*** The records ***
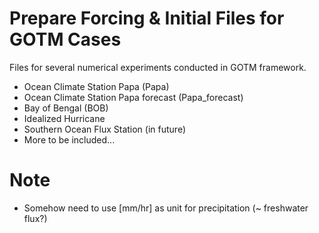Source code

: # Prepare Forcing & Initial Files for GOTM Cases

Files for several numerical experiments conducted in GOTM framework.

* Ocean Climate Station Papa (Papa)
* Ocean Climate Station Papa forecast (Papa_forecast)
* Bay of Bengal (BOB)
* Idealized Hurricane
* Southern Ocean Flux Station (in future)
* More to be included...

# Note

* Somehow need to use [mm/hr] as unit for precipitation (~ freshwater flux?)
*** End of The records ***
*** The records ***
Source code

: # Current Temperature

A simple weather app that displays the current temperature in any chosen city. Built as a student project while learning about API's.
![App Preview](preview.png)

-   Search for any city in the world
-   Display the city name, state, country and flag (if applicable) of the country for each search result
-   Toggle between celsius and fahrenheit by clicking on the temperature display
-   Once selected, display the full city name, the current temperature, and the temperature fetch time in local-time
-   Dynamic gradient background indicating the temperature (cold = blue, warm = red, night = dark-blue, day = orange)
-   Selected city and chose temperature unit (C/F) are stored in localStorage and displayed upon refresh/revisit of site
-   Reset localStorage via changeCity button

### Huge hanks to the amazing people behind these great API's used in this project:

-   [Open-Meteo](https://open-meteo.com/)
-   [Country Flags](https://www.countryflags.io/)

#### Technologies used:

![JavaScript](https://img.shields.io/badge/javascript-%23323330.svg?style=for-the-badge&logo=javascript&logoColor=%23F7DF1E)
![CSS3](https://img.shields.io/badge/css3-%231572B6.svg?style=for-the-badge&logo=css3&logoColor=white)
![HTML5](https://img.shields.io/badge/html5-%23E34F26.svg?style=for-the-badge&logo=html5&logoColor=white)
*** End of The records ***
_To do:_ Going back to the entries above, set down exactly the lines that begin at the one with "Files for several" and end at the one with "(~ freshwater flux?)", both included, and nothing else.

_Task output:_
Files for several numerical experiments conducted in GOTM framework.

* Ocean Climate Station Papa (Papa)
* Ocean Climate Station Papa forecast (Papa_forecast)
* Bay of Bengal (BOB)
* Idealized Hurricane
* Southern Ocean Flux Station (in future)
* More to be included...

# Note

* Somehow need to use [mm/hr] as unit for precipitation (~ freshwater flux?)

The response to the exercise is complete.